Try it.
What lines of the data below hold the string "repo"? Copy each one.

****************

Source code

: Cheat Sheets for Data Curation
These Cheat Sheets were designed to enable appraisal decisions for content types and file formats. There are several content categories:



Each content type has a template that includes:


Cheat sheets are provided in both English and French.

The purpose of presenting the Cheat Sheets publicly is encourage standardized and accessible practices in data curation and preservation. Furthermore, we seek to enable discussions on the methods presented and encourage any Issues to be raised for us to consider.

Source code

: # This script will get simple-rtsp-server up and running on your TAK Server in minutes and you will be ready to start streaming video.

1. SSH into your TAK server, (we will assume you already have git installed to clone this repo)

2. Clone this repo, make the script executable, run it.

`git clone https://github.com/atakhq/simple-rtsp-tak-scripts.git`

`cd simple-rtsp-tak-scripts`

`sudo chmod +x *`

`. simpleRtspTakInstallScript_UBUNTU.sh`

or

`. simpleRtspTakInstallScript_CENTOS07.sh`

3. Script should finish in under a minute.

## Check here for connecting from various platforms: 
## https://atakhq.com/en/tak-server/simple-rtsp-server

****************

Answer box.
1. SSH into your TAK server, (we will assume you already have git installed to clone this repo)
2. Clone this repo, make the script executable, run it.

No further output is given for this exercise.